Other features and benefits will be apparent to one of ordinary skill with a review of the following description.
The details of embodiments of the present disclosure, both as to their structure and operation, can be gleaned in part by study of the accompanying drawings, in which like reference numerals refer to like parts, and in which:
In a collaborative environment like a design environment, it is beneficial to have access to images of the object that is being designed. Notes and drawings showing revisions to the object can be added to the images in a manner that often covers the object. New images need to be created to remove the notes. Alternatively, notes like text, audio and video can be provided in separate files that may separate from the images during collaboration, that may not be readily available to participants during the collaborative process, or that may not be easily used by those participants.
This disclosure relates to different virtual collaborative environments for adding annotations (also referred to as “notations”) to multi-dimensional virtual objects. Such annotations can include text, recorded audio, recorded video, an image, a handwritten note, a drawing, a document (e.g., PDF, Word, other), movement by the virtual object, a texture or color mapping, emoji, an emblem and other items. Once added, the annotations can be hidden from view, and later be displayed in view again. By way of example,
In some embodiments, when a user wants to add an annotation to a virtual object, the user directs the tool (e.g., handheld controller, finger, eye gaze, or similar means) to intersect with the virtual object, the intersection is detected, and the user is provided a menu to draw or attach. The menu options may be programmable into a controller, or provided a virtual menu that appears when the intersection occurs.

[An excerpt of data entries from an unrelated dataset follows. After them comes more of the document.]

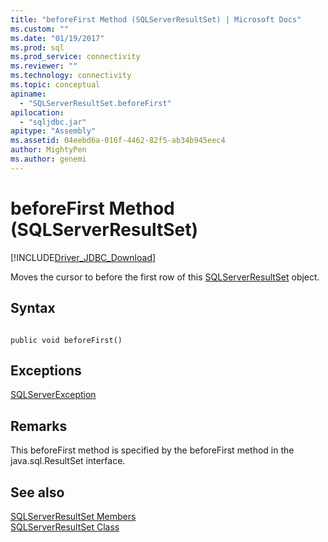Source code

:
 ```yaml
---
title: "beforeFirst Method (SQLServerResultSet) | Microsoft Docs"
ms.custom: ""
ms.date: "01/19/2017"
ms.prod: sql
ms.prod_service: connectivity
ms.reviewer: ""
ms.technology: connectivity
ms.topic: conceptual
apiname: 
  - "SQLServerResultSet.beforeFirst"
apilocation: 
  - "sqljdbc.jar"
apitype: "Assembly"
ms.assetid: 04eebd6a-016f-4462-82f5-ab34b945eec4
author: MightyPen
ms.author: genemi
---
```

# beforeFirst Method (SQLServerResultSet)
[!INCLUDE[Driver_JDBC_Download](../../../includes/driver_jdbc_download.md)]

  Moves the cursor to before the first row of this [SQLServerResultSet](../../../connect/jdbc/reference/sqlserverresultset-class.md) object.  
  
## Syntax  
  
```  
  
public void beforeFirst()  
```  
  
## Exceptions  
 [SQLServerException](../../../connect/jdbc/reference/sqlserverexception-class.md)  
  
## Remarks  
 This beforeFirst method is specified by the beforeFirst method in the java.sql.ResultSet interface.  
  
## See also  
 [SQLServerResultSet Members](../../../connect/jdbc/reference/sqlserverresultset-members.md)   
 [SQLServerResultSet Class](../../../connect/jdbc/reference/sqlserverresultset-class.md)  
  
  
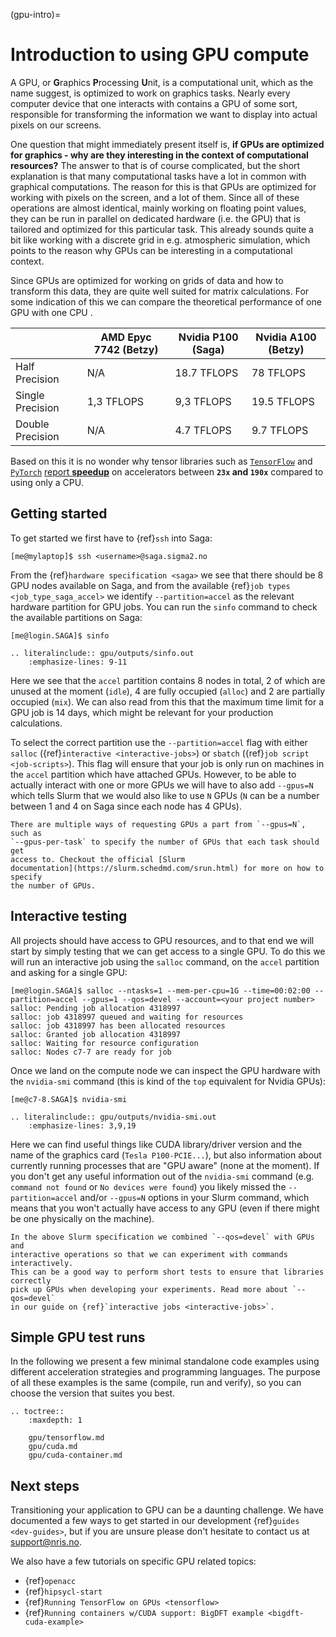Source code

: (gpu-intro)=
# Introduction to using GPU compute

A GPU, or **G**raphics **P**rocessing **U**nit, is a computational unit, which
as the name suggest, is optimized to work on graphics tasks. Nearly every
computer device that one interacts with contains a GPU of some sort, responsible
for transforming the information we want to display into actual pixels on our
screens.

One question that might immediately present itself is, **if GPUs are optimized
for graphics - why are they interesting in the context of computational
resources?** The answer to that is of course complicated, but the short
explanation is that many computational tasks have a lot in common with
graphical computations. The reason for this is that GPUs are optimized for
working with pixels on the screen, and a lot of them. Since all of these
operations are almost identical, mainly working on floating point values, they
can be run in parallel on dedicated hardware (i.e. the GPU) that is tailored and
optimized for this particular task. This already sounds quite a bit like working
with a discrete grid in e.g. atmospheric simulation, which points to the reason
why GPUs can be interesting in a computational context.

Since GPUs are optimized for working on grids of data and how to transform this
data, they are quite well suited for matrix calculations. For some indication of
this we can compare the theoretical performance of one GPU with one CPU
.

| | AMD Epyc 7742 (Betzy) | Nvidia P100 (Saga) | Nvidia A100 (Betzy)|
|-|-----------------------|--------------------|-------------|
| Half Precision | N/A | 18.7 TFLOPS | 78 TFLOPS |
| Single Precision | 1,3 TFLOPS | 9,3 TFLOPS | 19.5 TFLOPS |
| Double Precision | N/A | 4.7 TFLOPS | 9.7 TFLOPS |

Based on this it is no wonder why tensor libraries such as
[`TensorFlow`](https://www.tensorflow.org/) and [`PyTorch`](https://pytorch.org/)
[report **speedup**](https://blog.tensorflow.org/2018/04/speed-up-tensorflow-inference-on-gpus-tensorRT.html)
on accelerators between **`23x` and `190x`** compared to using only a CPU.


## Getting started

To get started we first have to {ref}`ssh` into Saga:
```console
[me@mylaptop]$ ssh <username>@saga.sigma2.no
```

From the {ref}`hardware specification <saga>` we see that there should be 8 GPU
nodes available on Saga, and from the available {ref}`job types <job_type_saga_accel>`
we identify `--partition=accel` as the relevant hardware partition for GPU jobs.
You can run the `sinfo` command to check the available partitions on Saga:

```console
[me@login.SAGA]$ sinfo
```
```{eval-rst}
.. literalinclude:: gpu/outputs/sinfo.out
    :emphasize-lines: 9-11
```

Here we see that the `accel` partition contains 8 nodes in total, 2 of which are
unused at the moment (`idle`), 4 are fully occupied (`alloc`) and 2 are partially
occupied (`mix`). We can also read from this that the maximum time limit for a GPU
job is 14 days, which might be relevant for your production calculations.

To select the correct partition use the `--partition=accel` flag with either
`salloc` ({ref}`interactive <interactive-jobs>`)
or
`sbatch` ({ref}`job script <job-scripts>`).
This flag will ensure that your job is only run on machines in the `accel` partition
which have attached GPUs. However, to be able to actually interact with one or more
GPUs we will have to also add `--gpus=N` which tells Slurm that we would also like
to use `N` GPUs (`N` can be a number between 1 and 4 on Saga since each node has 4
GPUs).

```{tip}
There are multiple ways of requesting GPUs a part from `--gpus=N`, such as
`--gpus-per-task` to specify the number of GPUs that each task should get
access to. Checkout the official [Slurm
documentation](https://slurm.schedmd.com/srun.html) for more on how to specify
the number of GPUs.
```


## Interactive testing

All projects should have access to GPU resources, and to that end we will start
by simply testing that we can get access to a single GPU. To do this we will run
an interactive job using the `salloc` command, on the `accel` partition and asking
for a single GPU:

```console
[me@login.SAGA]$ salloc --ntasks=1 --mem-per-cpu=1G --time=00:02:00 --partition=accel --gpus=1 --qos=devel --account=<your project number>
salloc: Pending job allocation 4318997
salloc: job 4318997 queued and waiting for resources
salloc: job 4318997 has been allocated resources
salloc: Granted job allocation 4318997
salloc: Waiting for resource configuration
salloc: Nodes c7-7 are ready for job
```

Once we land on the compute node we can inspect the GPU hardware with
the `nvidia-smi` command (this is kind of the `top` equivalent for Nvidia GPUs):

```console
[me@c7-8.SAGA]$ nvidia-smi
```
```{eval-rst}
.. literalinclude:: gpu/outputs/nvidia-smi.out
    :emphasize-lines: 3,9,19
```

Here we can find useful things like CUDA library/driver version and the name of the
graphics card (`Tesla P100-PCIE...`), but also information about currently
running processes that are "GPU aware" (none at the moment). If you don't get any
useful information out of the `nvidia-smi` command (e.g. `command not found` or
`No devices were found`) you likely missed the `--partition=accel` and/or `--gpus=N`
options in your Slurm command, which means that you won't actually have access to any
GPU (even if there might be one physically on the machine).

```{tip}
In the above Slurm specification we combined `--qos=devel` with GPUs and
interactive operations so that we can experiment with commands interactively.
This can be a good way to perform short tests to ensure that libraries correctly
pick up GPUs when developing your experiments. Read more about `--qos=devel`
in our guide on {ref}`interactive jobs <interactive-jobs>`.
```

## Simple GPU test runs

In the following we present a few minimal standalone code examples using different
acceleration strategies and programming languages. The purpose of all these examples
is the same (compile, run and verify), so you can choose the version that suites you best.

```{eval-rst}
.. toctree::
    :maxdepth: 1

    gpu/tensorflow.md
    gpu/cuda.md
    gpu/cuda-container.md
```


## Next steps

Transitioning your application to GPU can be a daunting challenge. We have
documented a few ways to get started in our development {ref}`guides <dev-guides>`,
but if you are unsure please don't hesitate to contact us at
[support@nris.no](mailto:support@nris.no).

We also have a few tutorials on specific GPU related topics:
- {ref}`openacc`
- {ref}`hipsycl-start`
- {ref}`Running TensorFlow on GPUs <tensorflow>`
- {ref}`Running containers w/CUDA support: BigDFT example <bigdft-cuda-example>`
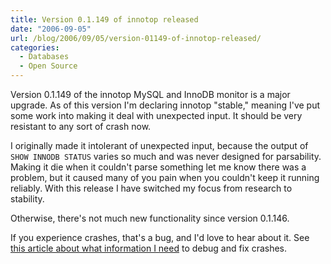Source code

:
 ```yaml
---
title: Version 0.1.149 of innotop released
date: "2006-09-05"
url: /blog/2006/09/05/version-01149-of-innotop-released/
categories:
  - Databases
  - Open Source
---
```

Version 0.1.149 of the innotop MySQL and InnoDB monitor is a major upgrade. As of this version I'm declaring innotop "stable," meaning I've put some work into making it deal with unexpected input. It should be very resistant to any sort of crash now.

I originally made it intolerant of unexpected input, because the output of `SHOW INNODB STATUS` varies so much and was never designed for parsability. Making it die when it couldn't parse something let me know there was a problem, but it caused many of you pain when you couldn't keep it running reliably. With this release I have switched my focus from research to stability.

Otherwise, there's not much new functionality since version 0.1.146.

If you experience crashes, that's a bug, and I'd love to hear about it. See [this article about what information I need](/blog/2006/08/02/what-to-do-when-innotop-crashes/) to debug and fix crashes.



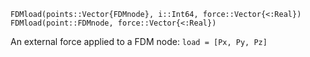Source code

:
 ```
FDMload(points::Vector{FDMnode}, i::Int64, force::Vector{<:Real})
FDMload(point::FDMnode, force::Vector{<:Real})
```

An external force applied to a FDM node: `load = [Px, Py, Pz]`
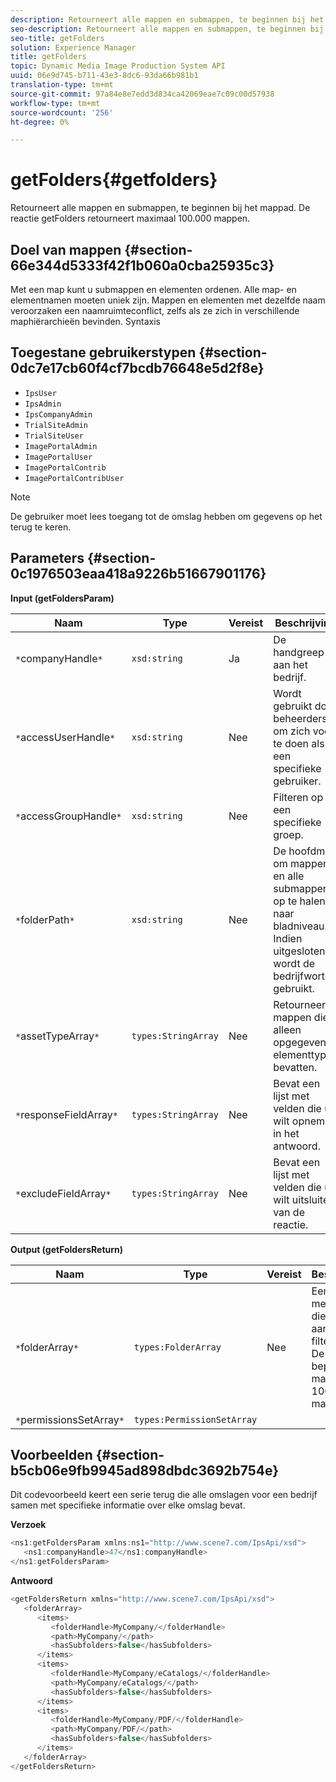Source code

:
 ```yaml
---
description: Retourneert alle mappen en submappen, te beginnen bij het mappad. De reactie getFolders retourneert maximaal 100.000 mappen.
seo-description: Retourneert alle mappen en submappen, te beginnen bij het mappad. De reactie getFolders retourneert maximaal 100.000 mappen.
seo-title: getFolders
solution: Experience Manager
title: getFolders
topic: Dynamic Media Image Production System API
uuid: 06e9d745-b711-43e3-8dc6-93da66b981b1
translation-type: tm+mt
source-git-commit: 97a84e8e7edd3d834ca42069eae7c09c00d57938
workflow-type: tm+mt
source-wordcount: '256'
ht-degree: 0%

---
```



# getFolders{#getfolders}

Retourneert alle mappen en submappen, te beginnen bij het mappad. De reactie getFolders retourneert maximaal 100.000 mappen.

## Doel van mappen {#section-66e344d5333f42f1b060a0cba25935c3}

Met een map kunt u submappen en elementen ordenen. Alle map- en elementnamen moeten uniek zijn. Mappen en elementen met dezelfde naam veroorzaken een naamruimteconflict, zelfs als ze zich in verschillende maphiërarchieën bevinden.
Syntaxis

## Toegestane gebruikerstypen {#section-0dc7e17cb60f4cf7bcdb76648e5d2f8e}

* `IpsUser`
* `IpsAdmin`
* `IpsCompanyAdmin`
* `TrialSiteAdmin`
* `TrialSiteUser`
* `ImagePortalAdmin`
* `ImagePortalUser`
* `ImagePortalContrib`
* `ImagePortalContribUser`

>[!NOTE]
>
>De gebruiker moet lees toegang tot de omslag hebben om gegevens op het terug te keren.

## Parameters {#section-0c1976503eaa418a9226b51667901176}

**Input (getFoldersParam)**

| Naam | Type | Vereist | Beschrijving |
|---|---|---|---|
| `*`companyHandle`*` | `xsd:string` | Ja | De handgreep aan het bedrijf. |
| `*`accessUserHandle`*` | `xsd:string` | Nee | Wordt gebruikt door beheerders om zich voor te doen als een specifieke gebruiker. |
| `*`accessGroupHandle`*` | `xsd:string` | Nee | Filteren op een specifieke groep. |
| `*`folderPath`*` | `xsd:string` | Nee | De hoofdmap om mappen en alle submappen op te halen naar bladniveau. Indien uitgesloten, wordt de bedrijfwortel gebruikt. |
| `*`assetTypeArray`*` | `types:StringArray` | Nee | Retourneert mappen die alleen opgegeven elementtypen bevatten. |
| `*`responseFieldArray`*` | `types:StringArray` | Nee | Bevat een lijst met velden die u wilt opnemen in het antwoord. |
| `*`excludeFieldArray`*` | `types:StringArray` | Nee | Bevat een lijst met velden die u wilt uitsluiten van de reactie. |

**Output (getFoldersReturn)**

| Naam | Type | Vereist | Beschrijving |
|---|---|---|---|
| `*`folderArray`*` | `types:FolderArray` | Nee | Een array met mappen die voldoen aan de filtercriteria. De reactie is beperkt tot maximaal 100.000 mappen. |
| `*`permissionsSetArray`*` | `types:PermissionSetArray` |  |  |

## Voorbeelden {#section-b5cb06e9fb9945ad898dbdc3692b754e}

Dit codevoorbeeld keert een serie terug die alle omslagen voor een bedrijf samen met specifieke informatie over elke omslag bevat.

**Verzoek**

```java
<ns1:getFoldersParam xmlns:ns1="http://www.scene7.com/IpsApi/xsd">
   <ns1:companyHandle>47</ns1:companyHandle>
</ns1:getFoldersParam>
```

**Antwoord**

```java
<getFoldersReturn xmlns="http://www.scene7.com/IpsApi/xsd">
   <folderArray>
      <items>
         <folderHandle>MyCompany/</folderHandle>
         <path>MyCompany/</path>
         <hasSubfolders>false</hasSubfolders>
      </items>
      <items>
         <folderHandle>MyCompany/eCatalogs/</folderHandle>
         <path>MyCompany/eCatalogs/</path>
         <hasSubfolders>false</hasSubfolders>
      </items>
      <items>
         <folderHandle>MyCompany/PDF/</folderHandle>
         <path>MyCompany/PDF/</path>
         <hasSubfolders>false</hasSubfolders>
      </items>
   </folderArray>
</getFoldersReturn>
```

If the user selects the option to draw, intersecting positions of the tool with parts of the virtual object over time are recorded as a handwritten drawing until annotational drawing is no longer desired (e.g., the user selects an option to stop drawing, or directs the tool away from the virtual object so it no longer intersects the virtual object). If the user is drawing on the virtual object, the movement is captured, a visual representation of the movement is provided in a selected color to different users, and the drawing is recorded for later viewing with the virtual object. For example, if the user draws a line, the movement of the user's hand or drawing tool is captured, and a line displays on the virtual object where the tool intersected with the virtual object. A user may also have the option to draw shapes on the virtual object (e.g., squares, circles, triangles, arcs, arrows, and other shapes).
If the user selects the option to attach an item, the user is provided with subsequent options to attach an audio, video, picture, text, document or other type of item. By way of example, the user can record a message, use speech-to-text to create a text annotation, attach a previously captured video or document, or perform another action and attach it to the virtual object at the point where the tool intersected the virtual object.
In some embodiments, the item of an annotation can be first selected and then dragged and dropped to a point of the virtual object (e.g., where the tool intersects the virtual object). In this scenario, user selection of the item is detected, and a point of the virtual object that intersects with the item after the user moves and releases the item is determined and recorded as the location of the annotation that contains the item. If the item is released at a point that is not on the virtual object, then the item may return to its previous position before it was moved.
Intersections may be shown to the user by highlighting the points of intersection, which enables the user to better understand when an intersection has occurred so the user can create an annotation. Different variations of what constitutes an intersection are contemplated. In one example of intersection, the tool intersects the virtual object when a point in a virtual environment is co-occupied by part of the tool and by part of the virtual object. In another example of intersection, the tool intersects the virtual object when a point in a virtual environment occupied by part of the tool is within a threshold distance from a point in a virtual environment occupied by part of the virtual object. The threshold distance can be set to any value, but is preferably set to a small enough value so the locations of all (or selected) annotations appended to a virtual object appear on the virtual object when viewed from different angles in the virtual environment. In some embodiments the distance can be one to ten pixels.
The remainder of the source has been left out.